### Task to complete
Records follow. Copy every line with "operators".
-- Data for analysis follows --
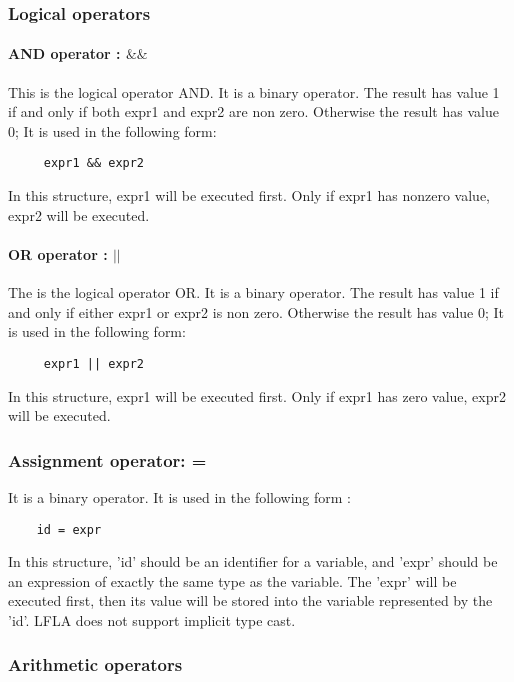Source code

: \documentclass[12pt]{article} %
\begin{document}
\subsubsection{Logical operators}
\paragraph{AND operator :  $\&\&$ }
This is the logical operator AND.  It is a binary  operator. The result has value 1 if and only if both expr1 and expr2 are non zero. Otherwise the result has value 0;  It is used in the following form:
\begin{lstlisting}
     expr1 && expr2 
\end{lstlisting}
In this structure, expr1 will be executed first. Only if expr1 has nonzero value, expr2 will be executed.
\paragraph{OR operator : $||$ }
The is the logical operator OR.  It is a binary operator. The result has value 1 if and only if either expr1 or expr2  is non zero. Otherwise the result has value 0; It is used in the following form:
\begin{lstlisting}
     expr1 || expr2 
\end{lstlisting}
In this structure, expr1 will be executed first. Only if expr1 has  zero value, expr2 will be executed.
\subsubsection{Assignment operator: =}
It is a binary operator. It is used in the following form :
\begin{lstlisting}
    id = expr 
\end{lstlisting}
In this structure, 'id'  should be an identifier for a variable, and 'expr' should be an expression of exactly the same type as the variable. The 'expr' will be executed first, then its value will be stored into the variable represented by the 'id'.  LFLA does not support implicit type cast.
\subsubsection{Arithmetic operators}
\end{document}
-- Data for analysis concluded --
### Answer to this problem
\subsubsection{Logical operators}
\subsubsection{Arithmetic operators}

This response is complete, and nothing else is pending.